There was a generation that got turned on to that music in high school or early in college when it came out, and it kind of burrowed in. Now musicians turned on to that are putting stuff out. Like the Black Keys and Black Diamond Heavies, who didn’t grow up in Mississippi with their parents playing in juke joints — they grew up as rock and roll kids in those communities and got excited by this other sound and put the two things together. I’m amazed there’s such a large and growing underground interested in this kind of music. But really excited about it, too.

Ted’s known for playing bars. On them, literally, using found objects such as pistols and cell phones to do his slide solos.

How do the White Stripes fit into this genre, or don’t they?

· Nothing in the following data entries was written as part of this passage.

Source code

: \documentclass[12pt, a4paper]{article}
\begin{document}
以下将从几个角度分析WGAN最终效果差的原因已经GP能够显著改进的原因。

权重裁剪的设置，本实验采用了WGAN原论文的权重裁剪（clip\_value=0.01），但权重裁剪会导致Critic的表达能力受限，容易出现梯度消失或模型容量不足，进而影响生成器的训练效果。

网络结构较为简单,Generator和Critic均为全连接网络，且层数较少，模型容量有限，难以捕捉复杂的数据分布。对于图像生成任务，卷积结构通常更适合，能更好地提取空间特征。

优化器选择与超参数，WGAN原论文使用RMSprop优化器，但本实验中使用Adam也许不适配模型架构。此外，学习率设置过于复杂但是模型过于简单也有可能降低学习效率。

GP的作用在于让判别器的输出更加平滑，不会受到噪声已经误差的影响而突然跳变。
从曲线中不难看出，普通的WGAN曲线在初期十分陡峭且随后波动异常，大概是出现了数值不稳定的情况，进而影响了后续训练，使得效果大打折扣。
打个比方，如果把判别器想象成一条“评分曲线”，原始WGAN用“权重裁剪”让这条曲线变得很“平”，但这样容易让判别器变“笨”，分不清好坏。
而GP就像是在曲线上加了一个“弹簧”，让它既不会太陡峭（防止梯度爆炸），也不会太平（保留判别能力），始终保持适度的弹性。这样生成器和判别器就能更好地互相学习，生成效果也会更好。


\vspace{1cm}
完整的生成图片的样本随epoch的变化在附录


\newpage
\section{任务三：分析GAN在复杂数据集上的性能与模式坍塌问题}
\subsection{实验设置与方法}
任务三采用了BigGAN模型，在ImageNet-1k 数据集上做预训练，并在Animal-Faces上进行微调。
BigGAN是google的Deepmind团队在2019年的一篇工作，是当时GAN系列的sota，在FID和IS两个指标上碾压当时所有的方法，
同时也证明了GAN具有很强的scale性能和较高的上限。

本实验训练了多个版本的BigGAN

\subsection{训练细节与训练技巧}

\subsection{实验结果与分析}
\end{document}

I would say they are on the periphery. To me they’re more of a garage rock band. When you start tossing those labels around you get into some dangerous territory, because there really isn’t a whole lot of difference between garage rock bands and what we’re doing. Maybe rhythmically it’s a little less straight, and improvisationally I think we tend to open up a little bit more than garage rock bands. And Jack White’s a really good improviser. But I think they kinda came out of the same garage Detroit scene as the Detroit Cobras, and they’re part of a continuing Detroit lineage that you can probably trace back to the MC5 and the Stooges. It’s riff-based, and I think there’s more of a contemporary consciousness.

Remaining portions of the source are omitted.